Is this, for example, one of the cases when the bar for a Senate vote is not simply 50% + 1 (VP, in the current Senate), but 60% or even two-thirds (66 or 67?)?
If two members of the House of Representatives sponsor a law (such as a background-checks law), the vote passes the House (assuming unanimous vote among representatives from the Democratic Party), and the vote is ratified by 50 Senators + VP vote (for the current Senate split at 50-50), does that not suffice for the law to pass (barring a presidential veto, which wouldn't be a concern here)?

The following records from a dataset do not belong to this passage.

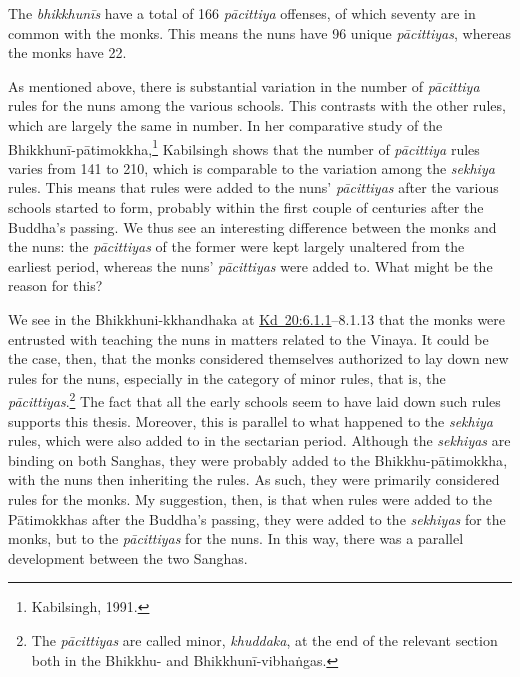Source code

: \documentclass[12pt,openany]{book}%
\begin{document}
The \textit{\textsanskrit{bhikkhunīs}} have a total of 166 \textit{\textsanskrit{pācittiya}} offenses, of which seventy are in common with the monks. This means the nuns have 96 unique \textit{\textsanskrit{pācittiyas}}, whereas the monks have 22.

As mentioned above, there is substantial variation in the number of \textit{\textsanskrit{pācittiya}} rules for the nuns among the various schools. This contrasts with the other rules, which are largely the same in number. In her comparative study of the \textsanskrit{Bhikkhunī}-\textsanskrit{pātimokkha},\footnote{Kabilsingh, 1991. } Kabilsingh shows that the number of \textit{\textsanskrit{pācittiya}} rules varies from 141 to 210, which is comparable to the variation among the \textit{sekhiya} rules. This means that rules were added to the nuns’ \textit{\textsanskrit{pācittiyas}} after the various schools started to form, probably within the first couple of centuries after the Buddha’s passing. We thus see an interesting difference between the monks and the nuns: the \textit{\textsanskrit{pācittiyas}} of the former were kept largely unaltered from the earliest period, whereas the nuns’ \textit{\textsanskrit{pācittiyas}} were added to. What might be the reason for this?

We see in the Bhikkhuni-kkhandhaka at \href{https://suttacentral.net/pli-tv-kd20/en/brahmali\#6.1.1}{Kd~20:6.1.1}–8.1.13 that the monks were entrusted with teaching the nuns in matters related to the Vinaya. It could be the case, then, that the monks considered themselves authorized to lay down new rules for the nuns, especially in the category of minor rules, that is, the \textit{\textsanskrit{pācittiyas}}.\footnote{The \textit{\textsanskrit{pācittiyas}} are called minor, \textit{khuddaka}, at the end of the relevant section both in the Bhikkhu- and \textsanskrit{Bhikkhunī}-\textsanskrit{vibhaṅgas}. } The fact that all the early schools seem to have laid down such rules supports this thesis. Moreover, this is parallel to what happened to the \textit{sekhiya} rules, which were also added to in the sectarian period. Although the \textit{sekhiyas} are binding on both Sanghas, they were probably added to the Bhikkhu-\textsanskrit{pātimokkha}, with the nuns then inheriting the rules. As such, they were primarily considered rules for the monks. My suggestion, then, is that when rules were added to the \textsanskrit{Pātimokkhas} after the Buddha’s passing, they were added to the \textit{sekhiyas} for the monks, but to the \textit{\textsanskrit{pācittiyas}} for the nuns. In this way, there was a parallel development between the two Sanghas.
\end{document}

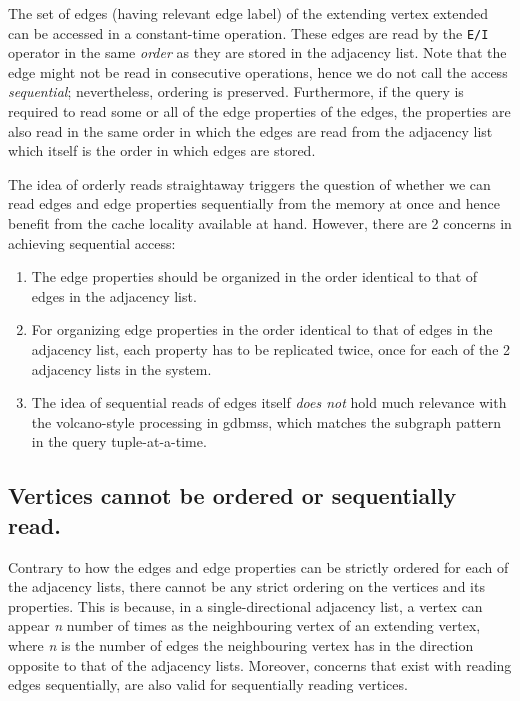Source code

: \label{ssec:edges-ordered}
\begin{guideline}
The set of edges (having relevant edge label) of the extending vertex extended can be accessed in a constant-time operation. These edges are read by the \texttt{E/I} operator in the same \emph{order} as they are stored in the adjacency list. Note that the edge might not be read in consecutive operations, hence we do not call the access \emph{sequential}; nevertheless, ordering is preserved. Furthermore, if the query is required to read some or all of the edge properties of the edges, the properties are also read in the same order in which the edges are read from the adjacency list which itself is the order in which edges are stored.

The idea of orderly reads straightaway triggers the question of whether we can read edges and edge properties sequentially from the memory at once and hence benefit from the cache locality available at hand. However, there are 2 concerns in achieving sequential access: 

\begin{enumerate}
	
	\item The edge properties should be organized in the order identical to that of edges in the adjacency list.
	
	\item For organizing edge properties in the order identical to that of edges in the adjacency list, each property has to be replicated twice, once for each of the 2 adjacency lists in the system.
	
	\item The idea of sequential reads of edges itself \emph{does not} hold much relevance with the volcano-style processing in \gls{gdbms}s, which matches the subgraph pattern in the query tuple-at-a-time.
	
\end{enumerate}

\end{guideline}

\subsection{Vertices cannot be ordered or sequentially read.}
\label{gdln:vertices-unordered}

Contrary to how the edges and edge properties can be strictly ordered for each of the adjacency lists, there cannot be any strict ordering on the vertices and its properties. This is because, in a single-directional adjacency list, a vertex can appear \textit{n} number of times as the neighbouring vertex of an extending vertex, where \textit{n} is the number of edges the neighbouring vertex has in the direction opposite to that of the adjacency lists. Moreover, concerns that exist with reading edges sequentially, are also valid for sequentially reading vertices.


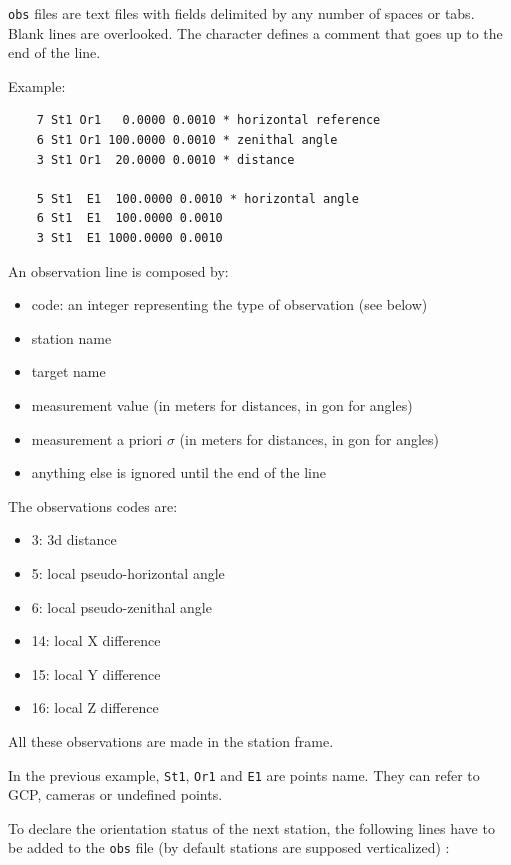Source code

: {\tt obs} files are text files with fields delimited by any number of spaces or tabs. Blank lines are overlooked.
The {\tt *} character defines a comment that goes up to the end of the line.

Example:

\begin{verbatim}
    7 St1 Or1   0.0000 0.0010 * horizontal reference
    6 St1 Or1 100.0000 0.0010 * zenithal angle
    3 St1 Or1  20.0000 0.0010 * distance

    5 St1  E1  100.0000 0.0010 * horizontal angle
    6 St1  E1  100.0000 0.0010
    3 St1  E1 1000.0000 0.0010
\end{verbatim}

An observation line is composed by:

\begin{itemize}
    \item code: an integer representing the type of observation (see below)
    \item station name
    \item target name
    \item measurement value (in meters for distances, in gon for angles)
    \item measurement a priori $\sigma$ (in meters for distances, in gon for angles)
    \item anything else is ignored until the end of the line
\end{itemize}

The observations codes are:

\begin{itemize}
    \item 3: 3d distance
    \item 5: local pseudo-horizontal angle
    \item 6: local pseudo-zenithal angle
    \item 14: local X difference
    \item 15: local Y difference
    \item 16: local Z difference
\end{itemize}

All these observations are made in the station frame.

In the previous example, {\tt St1}, {\tt Or1} and {\tt E1} are points name.
They can refer to GCP, cameras or undefined points.

To declare the orientation status of the next station, the following lines have to be
added to the {\tt obs} file (by default stations are supposed verticalized) :

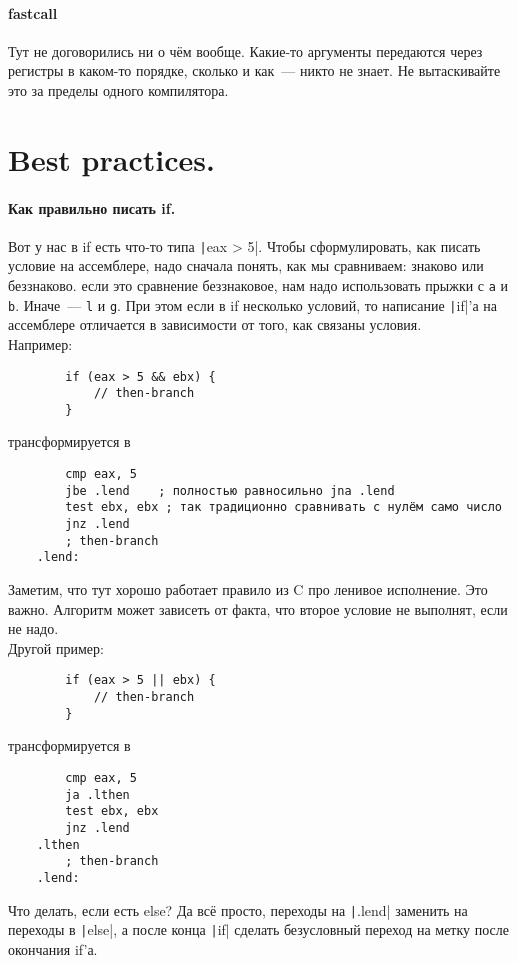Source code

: \documentclass{article}
\begin{document}
    \paragraph{fastcall}
    Тут не договорились ни о чём вообще. Какие-то аргументы передаются через регистры в каком-то порядке, сколько и как~--- никто не знает. Не вытаскивайте это за пределы одного компилятора.
    \section{Best practices.}
    \paragraph{Как правильно писать if.}
    Вот у нас в if есть что-то типа \texttt|eax > 5|. Чтобы сформулировать, как писать условие на ассемблере, надо сначала понять, как мы сравниваем: знаково или беззнаково. если это сравнение беззнаковое, нам надо использовать прыжки с \Verb|a| и \Verb|b|. Иначе~--- \Verb|l| и \Verb|g|. При этом если в if несколько условий, то написание \texttt|if|'а на ассемблере отличается в зависимости от того, как связаны условия.\\
    Например:
    \begin{verbatim}
        if (eax > 5 && ebx) {
            // then-branch
        }
    \end{verbatim}
    трансформируется в
    \begin{verbatim}
        cmp eax, 5
        jbe .lend    ; полностью равносильно jna .lend
        test ebx, ebx ; так традиционно сравнивать с нулём само число
        jnz .lend
        ; then-branch
    .lend:
    \end{verbatim}
    Заметим, что тут хорошо работает правило из C про ленивое исполнение. Это важно. Алгоритм может зависеть от факта, что второе условие не выполнят, если не надо.\\
    Другой пример:
    \begin{verbatim}
        if (eax > 5 || ebx) {
            // then-branch
        }
    \end{verbatim}
    трансформируется в
    \begin{verbatim}
        cmp eax, 5
        ja .lthen
        test ebx, ebx
        jnz .lend
    .lthen
        ; then-branch
    .lend:
    \end{verbatim}
    Что делать, если есть else? Да всё просто, переходы на \texttt|.lend| заменить на переходы в \texttt|else|, а после конца \texttt|if| сделать безусловный переход на метку после окончания if'а.\\
\end{document}
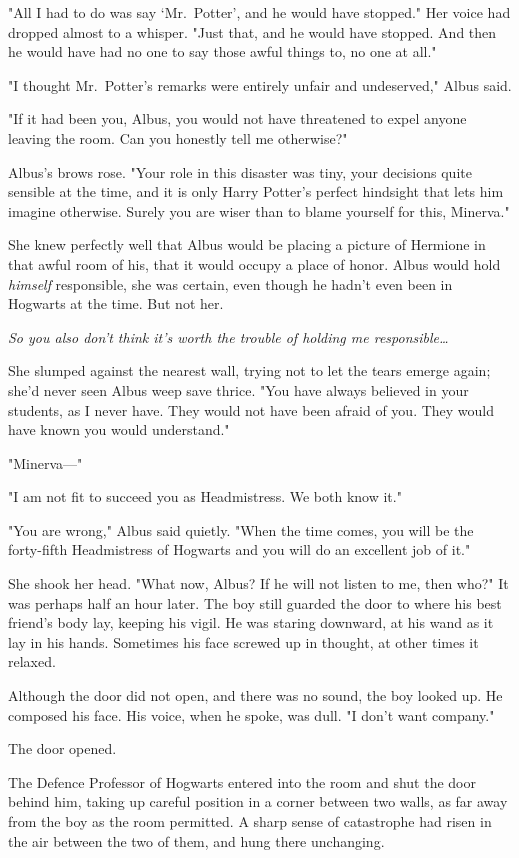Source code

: "All I had to do was say `Mr.~Potter', and he would have stopped." Her voice
had dropped almost to a whisper. "Just that, and he would have stopped. And
then he would have had no one to say those awful things to, no one at all."

"I thought Mr.~Potter's remarks were entirely unfair and undeserved," Albus
said.

"If it had been you, Albus, you would not have threatened to expel anyone
leaving the room. Can you honestly tell me otherwise?"

Albus's brows rose. "Your role in this disaster was tiny, your decisions quite
sensible at the time, and it is only Harry Potter's perfect hindsight that lets
him imagine otherwise. Surely you are wiser than to blame yourself for this,
Minerva."

She knew perfectly well that Albus would be placing a picture of Hermione in
that awful room of his, that it would occupy a place of honor. Albus would hold
\emph{himself} responsible, she was certain, even though he hadn't even been in
Hogwarts at the time. But not her.

\emph{So you also don't think it's worth the trouble of holding me
responsible{\ldots}}

She slumped against the nearest wall, trying not to let the tears emerge again;
she'd never seen Albus weep save thrice. "You have always believed in your
students, as I never have. They would not have been afraid of you. They would
have known you would understand."

"Minerva---"

"I am not fit to succeed you as Headmistress. We both know it."

"You are wrong," Albus said quietly. "When the time comes, you will be the
forty-fifth Headmistress of Hogwarts and you will do an excellent job of it."

She shook her head. "What now, Albus? If he will not listen to me, then who?"
\later
It was perhaps half an hour later. The boy still guarded the door to where his
best friend's body lay, keeping his vigil. He was staring downward, at his wand
as it lay in his hands. Sometimes his face screwed up in thought, at other
times it relaxed.

Although the door did not open, and there was no sound, the boy looked up. He
composed his face. His voice, when he spoke, was dull. "I don't want company."

The door opened.

The Defence Professor of Hogwarts entered into the room and shut the door
behind him, taking up careful position in a corner between two walls, as far
away from the boy as the room permitted. A sharp sense of catastrophe had risen
in the air between the two of them, and hung there unchanging.

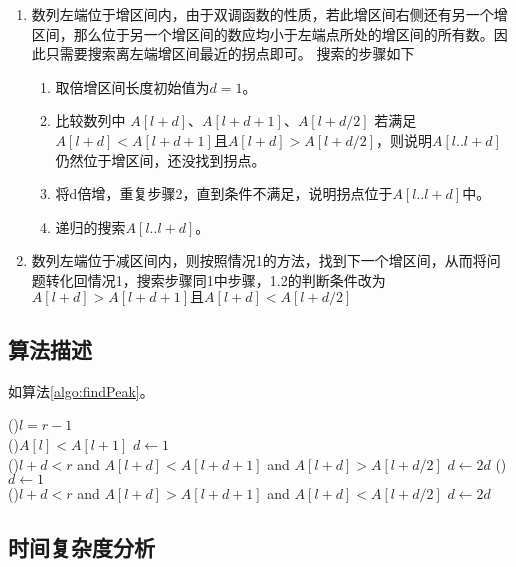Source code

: \begin{enumerate}
    \item 数列左端位于增区间内，由于双调函数的性质，若此增区间右侧还有另一个增区间，那么位于另一个增区间的数应均小于左端点所处的增区间的所有数。因此只需要搜索离左端增区间最近的拐点即可。
    搜索的步骤如下\begin{enumerate}
        \item 取倍增区间长度初始值为$d = 1$。
        \item 比较数列中 $A[l + d]$、$A[l + d + 1]$、$A[l + d/2]$ 若满足$A[l + d] < A[l + d + 1] \text{且} A[l + d] > A[l + d/2]$，则说明$A[l..l+d]$仍然位于增区间，还没找到拐点。
        \item 将d倍增，重复步骤2，直到条件不满足，说明拐点位于$A[l..l+d]$中。
        \item 递归的搜索$A[l..l+d]$。
    \end{enumerate}
    \item 数列左端位于减区间内，则按照情况1的方法，找到下一个增区间，从而将问题转化回情况1，搜索步骤同1中步骤，1.2的判断条件改为$A[l + d] > A[l + d + 1] \text{且} A[l + d] < A[l + d/2]$
\end{enumerate}

\subsection*{算法描述}

如算法\ref{algo:findPeak}。\\

\begin{algorithm}[H]
    \caption{$findPeak(l, r)$}\label{algo:findPeak}
    \If(){$l=r-1$}{
        \\
    }
    \If(){$A[l] < A[l+1]$}{
        $d \leftarrow 1$\\
        \While(){$l+d < r $ and $A[l + d] < A[l + d + 1] $ and $ A[l + d] > A[l + d/2]$}{
            $d \leftarrow 2d$
        }
    }\Else(){
        $d \leftarrow 1$\\
        \While(){$l+d < r $ and $A[l + d] > A[l + d + 1] $ and $ A[l + d] < A[l + d/2]$}{
            $d \leftarrow 2d$
        }
    }
\end{algorithm}

\subsection*{时间复杂度分析}

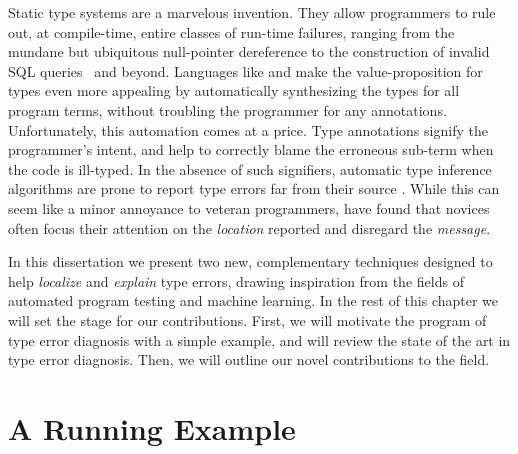 Static type systems are a marvelous invention.
%
They allow programmers to rule out, at compile-time, entire classes of
run-time failures, ranging from the mundane but ubiquitous null-pointer
dereference to the construction of invalid SQL
queries~\citep{Leijen1999-pd,Cook2005-tq} and beyond.
%
Languages like \ocaml and \haskell make
the value-proposition for types even more
appealing by automatically
synthesizing the types for all program terms,
without troubling the programmer for any
annotations.
%
Unfortunately, this automation comes at a price.
%
Type annotations signify the programmer's intent, and help to correctly
blame the erroneous sub-term when the code is ill-typed.
%
In the absence of such signifiers, automatic type inference algorithms
are prone to report type errors far from their source
\citep{Wand1986-nw}.
%
While this can seem like a minor annoyance to veteran programmers,
\citet{Joosten1993-yx} have found that novices often focus their
attention on the \emph{location} reported and disregard the
\emph{message}.

In this dissertation we present two new, complementary techniques
designed to help \emph{localize} and \emph{explain} type errors, drawing
inspiration from the fields of automated program testing and machine
learning.
%
In the rest of this chapter we will set the stage for our contributions.
%
First, we will motivate the program of type error diagnosis with a
simple example, and will review the state of the art in type error
diagnosis.
%
%
Then, we will outline our novel contributions to the field.


\section{A Running Example}
\label{sec:intro:sumList}

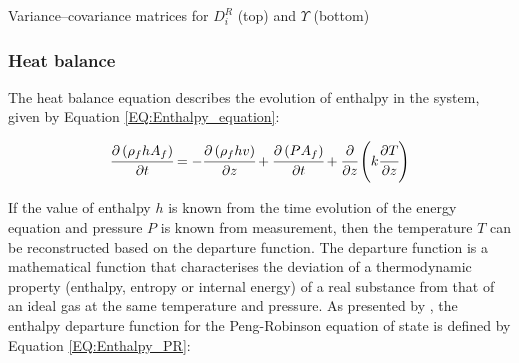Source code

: \documentclass[a4paper,fleqn]{cas-dc}
\begin{document}
		\begin{table}[h!]
			\centering
			\caption{Variance–covariance matrices for $D_i^R$ (top) and $\Upsilon$ (bottom)}
			\label{tab:Uncertainty}
		\end{table}
				
		\subsubsection{Heat balance} \label{CH: heat_balance}
		
		The heat balance equation describes the evolution of enthalpy in the system, given by Equation \ref{EQ:Enthalpy_equation}:
		
		{\footnotesize
			\begin{equation} \label{EQ:Enthalpy_equation}
				\cfrac{\partial \left(\rho_f {\color{black}h} A_f\right)}{\partial t} = - \cfrac{\partial \left( \rho_f {\color{black}h}  v \right)}{\partial z} + \cfrac{\partial \left(P A_f\right)}{\partial t} + \cfrac{\partial}{\partial z} \left( k \cfrac{\partial T}{\partial z} \right)
			\end{equation}
		}
		
		If the value of enthalpy $h$ is known from the time evolution of the energy equation and pressure $P$ is known from measurement, then the temperature $T$ can be reconstructed based on the departure function. The departure function is a mathematical function that characterises the deviation of a thermodynamic property (enthalpy, entropy or internal energy) of a real substance from that of an ideal gas at the same temperature and pressure. As presented by \citet{Gmehling2019}, the enthalpy departure function for the Peng-Robinson equation of state is defined by Equation \ref{EQ:Enthalpy_PR}:
		
\end{document}
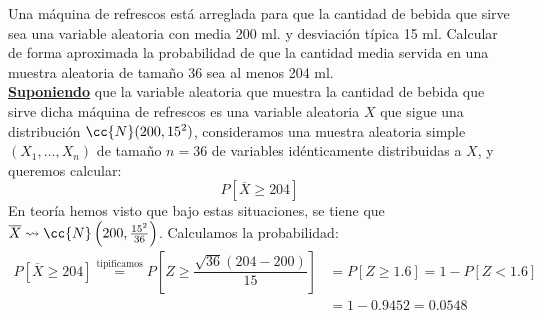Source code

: \begin{ejercicio}   %
    Una máquina de refrescos está arreglada para que la cantidad de bebida que sirve sea una variable aleatoria con media 200 ml. y desviación típica 15 ml. Calcular de forma aproximada la probabilidad de que la cantidad media servida en una muestra aleatoria de tamaño 36 sea al menos 204 ml.\\

    \noindent
    \underline{\textbf{Suponiendo}} que la variable aleatoria que muestra la cantidad de bebida que sirve dicha máquina de refrescos es una variable aleatoria $X$ que sigue una distribución $\cc{N}(200, {15}^{2})$, consideramos una muestra aleatoria simple $(X_1, \ldots, X_n)$ de tamaño $n=36$ de variables idénticamente distribuidas a $X$, y queremos calcular:
    \begin{equation*}
        P[\overline{X}\geq 204]
    \end{equation*}
    En teoría hemos visto que bajo estas situaciones, se tiene que $\overline{X}\rightsquigarrow\cc{N}\left(200, \frac{15^2}{36}\right)$. Calculamos la probabilidad:
    \begin{align*}
        P[\overline{X}\geq 204] \stackrel{\text{tipificamos}}{=} P \left[Z \geq \dfrac{\sqrt{36}(204-200)}{15}\right] &= P[Z\geq 1.6] = 1 - P[Z< 1.6] \\
                                                                                                                      &= 1 - 0.9452 = 0.0548
    \end{align*}
\end{ejercicio}
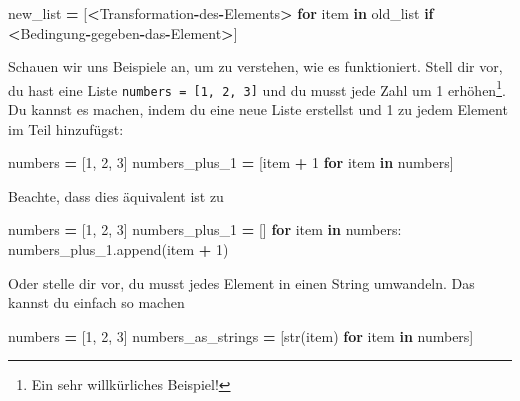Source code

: \documentclass[
]{book}
\newenvironment{Shaded}{\begin{snugshade}}{\end{snugshade}}
\newcommand{\BuiltInTok}[1]{#1}
\newcommand{\ControlFlowTok}[1]{\textcolor[rgb]{0.13,0.29,0.53}{\textbf{#1}}}
\newcommand{\DecValTok}[1]{\textcolor[rgb]{0.00,0.00,0.81}{#1}}
\newcommand{\KeywordTok}[1]{\textcolor[rgb]{0.13,0.29,0.53}{\textbf{#1}}}
\newcommand{\NormalTok}[1]{#1}
\newcommand{\OperatorTok}[1]{\textcolor[rgb]{0.81,0.36,0.00}{\textbf{#1}}}
\begin{document}
\begin{Shaded}
\begin{Highlighting}[]
\NormalTok{new\_list }\OperatorTok{=}\NormalTok{ [}\OperatorTok{\textless{}}\NormalTok{Transformation}\OperatorTok{{-}}\NormalTok{des}\OperatorTok{{-}}\NormalTok{Elements}\OperatorTok{\textgreater{}} \ControlFlowTok{for}\NormalTok{ item }\KeywordTok{in}\NormalTok{ old\_list }\ControlFlowTok{if} \OperatorTok{\textless{}}\NormalTok{Bedingung}\OperatorTok{{-}}\NormalTok{gegeben}\OperatorTok{{-}}\NormalTok{das}\OperatorTok{{-}}\NormalTok{Element}\OperatorTok{\textgreater{}}\NormalTok{]}
\end{Highlighting}
\end{Shaded}

Schauen wir uns Beispiele an, um zu verstehen, wie es funktioniert. Stell dir vor, du hast eine Liste \texttt{numbers\ =\ {[}1,\ 2,\ 3{]}} und du musst jede Zahl um 1 erhöhen\footnote{Ein sehr willkürliches Beispiel!}. Du kannst es machen, indem du eine neue Liste erstellst und 1 zu jedem Element im Teil hinzufügst:

\begin{Shaded}
\begin{Highlighting}[]
\NormalTok{numbers }\OperatorTok{=}\NormalTok{ [}\DecValTok{1}\NormalTok{, }\DecValTok{2}\NormalTok{, }\DecValTok{3}\NormalTok{]}
\NormalTok{numbers\_plus\_1 }\OperatorTok{=}\NormalTok{ [item }\OperatorTok{+} \DecValTok{1} \ControlFlowTok{for}\NormalTok{ item }\KeywordTok{in}\NormalTok{ numbers]}
\end{Highlighting}
\end{Shaded}

Beachte, dass dies äquivalent ist zu

\begin{Shaded}
\begin{Highlighting}[]
\NormalTok{numbers }\OperatorTok{=}\NormalTok{ [}\DecValTok{1}\NormalTok{, }\DecValTok{2}\NormalTok{, }\DecValTok{3}\NormalTok{]}
\NormalTok{numbers\_plus\_1 }\OperatorTok{=}\NormalTok{ []}
\ControlFlowTok{for}\NormalTok{ item }\KeywordTok{in}\NormalTok{ numbers:}
\NormalTok{    numbers\_plus\_1.append(item }\OperatorTok{+} \DecValTok{1}\NormalTok{)}
\end{Highlighting}
\end{Shaded}

Oder stelle dir vor, du musst jedes Element in einen String umwandeln. Das kannst du einfach so machen

\begin{Shaded}
\begin{Highlighting}[]
\NormalTok{numbers }\OperatorTok{=}\NormalTok{ [}\DecValTok{1}\NormalTok{, }\DecValTok{2}\NormalTok{, }\DecValTok{3}\NormalTok{]}
\NormalTok{numbers\_as\_strings }\OperatorTok{=}\NormalTok{ [}\BuiltInTok{str}\NormalTok{(item) }\ControlFlowTok{for}\NormalTok{ item }\KeywordTok{in}\NormalTok{ numbers]}
\end{Highlighting}
\end{Shaded}
\end{document}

If the answer can be summarized as "If a few US Senators are opposed to a legislation then they can discuss it endlessly (filibuster)," please write that simply and explicitly. But why then does it matter whether 51 Senators or 80 Senators approve a bill, if in either case the remaining 49 or 20 Senators could filibuster it? How does endless debate suddenly become not viable as a tool for political paralysis if only 20 Senators disapprove?
The intended stress in the question is not "why does the Canadian system work?". It works by a simple majority. The question instead seeks to understand how the U.S. system can be bogged down by procedures even when both branches of Congress have majorities that pursue an objective (whatever that objective might be; today it's no guns; tomorrow it may be no abortions).